To do >>
Leave out the pictures and copy each record below exactly.

Segment Open

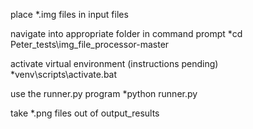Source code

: place *.img files in input files

navigate into appropriate folder in command prompt
	*cd Peter_tests\img_file_processor-master


activate virtual environment (instructions pending)
	*venv\scripts\activate.bat


use the runner.py program
	*python runner.py


take *.png files out of output_results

Segment Closed

Written response >>
Source code

: place *.img files in input files

navigate into appropriate folder in command prompt
	*cd Peter_tests\img_file_processor-master


activate virtual environment (instructions pending)
	*venv\scripts\activate.bat


use the runner.py program
	*python runner.py


take *.png files out of output_results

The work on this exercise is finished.